La entrada en vigor del R. Decreto-Ley 5/2002 (mediáticamente conocido como el “decretazo”) ha provocado una importante conmoción en el Derecho del Trabajo en general y, en particular, entre los distintos agentes que intervienen en la jurisdicción social.

Nos hallamos, así, ante una norma que va a generar amplias dudas y conflictos en su aplicación, vista su deficiente técnica legislativa fruto, quizás, de las prisas de su génesis.
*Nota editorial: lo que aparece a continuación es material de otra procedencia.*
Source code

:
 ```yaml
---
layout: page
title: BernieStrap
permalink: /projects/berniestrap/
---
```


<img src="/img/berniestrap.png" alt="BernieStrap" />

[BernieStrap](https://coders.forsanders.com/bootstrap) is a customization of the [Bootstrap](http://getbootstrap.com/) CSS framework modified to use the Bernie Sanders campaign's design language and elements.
Nuestro desconcierto no surge sólo de los problemas interpretativos de una multiplicidad de apartados de su redactado. Nace, también, del propio instrumento utilizado (un decreto-ley sin justificación suficientemente explicativa de su “extraordinaria y urgente necesidad”, según reza el art. 86.1 de nuestro texto constitucional). A lo que cabe añadir una regulación regresiva de una amplia gama de medidas que se contemplan en dicha norma, ciertamente alejada del carácter tuitivo consustancial al iuslaboralismo.

Con todo, queremos destacar la nueva regulación de los llamados salarios de tramitación. Así, como ya es notorio, el nuevo texto legal establece que los trabajadores que  vean su relación laboral extinguida por voluntad empresarial van a acceder a la prestación –o, en su caso, el subsidio- de desempleo desde el momento del despido. No ocurría ello antes así: hasta la entrada en vigor de dicha norma el trabajador tenía derecho a percibir –con carácter indemnizatorio- el salario correspondiente desde el despido hasta la sentencia que declarase la improcedencia del despido –y, por tanto, la rescisión contractual ilícita- o, en su caso, con carácter dispositivo, hasta el trámite de conciliación administrativa prejudicial. La práctica de los últimos años pone en evidencia que, en la mayoría de ocasiones una parte muy sustantiva de la indemnización que percibían los asalariados  despedidos sin justificación legal era imputable a dichos salarios de tramitación (especialmente, en aquellos supuestos con escasa antigüedad).

La desaparición de los salarios de tramitación, en consecuencia, va a comportar en la práctica una muy importante reducción del coste del despido. En otras palabras: ahora, el resarcimiento económico por una extinción contractual sin causa o con causa insuficiente va a ser más beneficioso para el empleador. Los trabajadores van a cobrar menos. Nos hallamos ante una redistribución negativa de rentas a favor de los más favorecidos económicamente, a lo que debe añadirse que, en realidad, esa medida poco va a afectar a un mejor funcionamiento de la cobertura de desempleo y a su coste social.

Difícilmente va a impugnar su despido un trabajador con escasa antigüedad –y por tanto con una indemnización, ahora sin salarios de tramitación, limitada-: los gastos necesarios de postulación procesal se lo van a impedir. Y, de otra parte, también es claro que en el caso de despedidos  con larga vinculación a la empresa, ésta difícilmente va a conciliar la extinción contractual, pues el costo de dicha extinción va a ser idéntico tras la sentencia.

Todo ello por no hablar de la evidente situación de precariedad en que van a encontrarse los asalariados que no acrediten el período mínimo de un año para acceder a la cobertura de desempleo. En estos casos cualquier legítima divergencia entre las partes, cualquier reclamación de derechos legales o cualquier negativa a cumplir órdenes empresariales ilícitas –si ello no se enmarca en el ejercicio de derechos fundamentales- podrá dar lugar a la carta de despido y a una indemnización reducida. Si unimos ese abaratamiento del despido y los escasos efectos de su revisión judicial a la atípica causalización del mismo en nuestra regulación; la conclusión es evidente: no parece disparatado afirmar que en la práctica –al menos, en muchos casos- en nuestro ordenamiento jurídico-laboral el despido es libre. Se conculca así de facto el Convenio 158 de la Organización Internacional del Trabajo, suscrito, en su día, por el Estado español.

En conclusión, la reforma parece muy alejada del mandato a los poderes públicos de promover las condiciones para que la igualdad del individuo y de los grupos en que se integre sea real y efectiva, removiendo los obstáculos que impiden o dificultan su plenitud, tal y como consagra el art. 9.2 de nuestra Constitución.